The records:

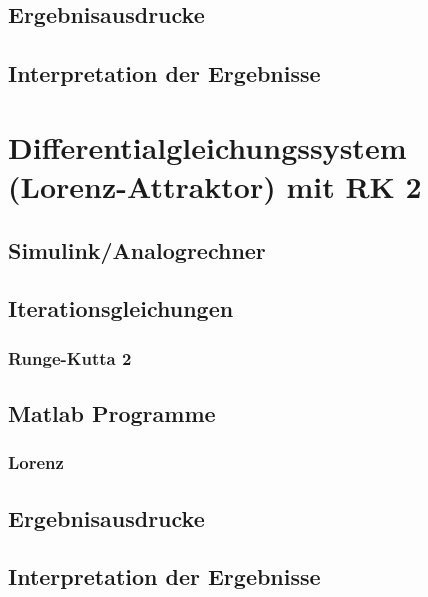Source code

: \documentclass[10pt]{scrartcl}
\begin{document}
	\subsection{Ergebnisausdrucke}	
		
	\subsection{Interpretation der Ergebnisse}	
	
\section{Differentialgleichungssystem (Lorenz-Attraktor) mit RK 2}	
	\subsection{Simulink/Analogrechner}
	
	\subsection{Iterationsgleichungen}
		\subsubsection{Runge-Kutta 2}

	\subsection{Matlab Programme}
		\subsubsection{Lorenz}			

	\subsection{Ergebnisausdrucke}	
		
	\subsection{Interpretation der Ergebnisse}				
\end{document}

Work request: Whenever the string "Lorenz" appears on a line of the material, that line counts; report the count and nothing else.

Answer section: 2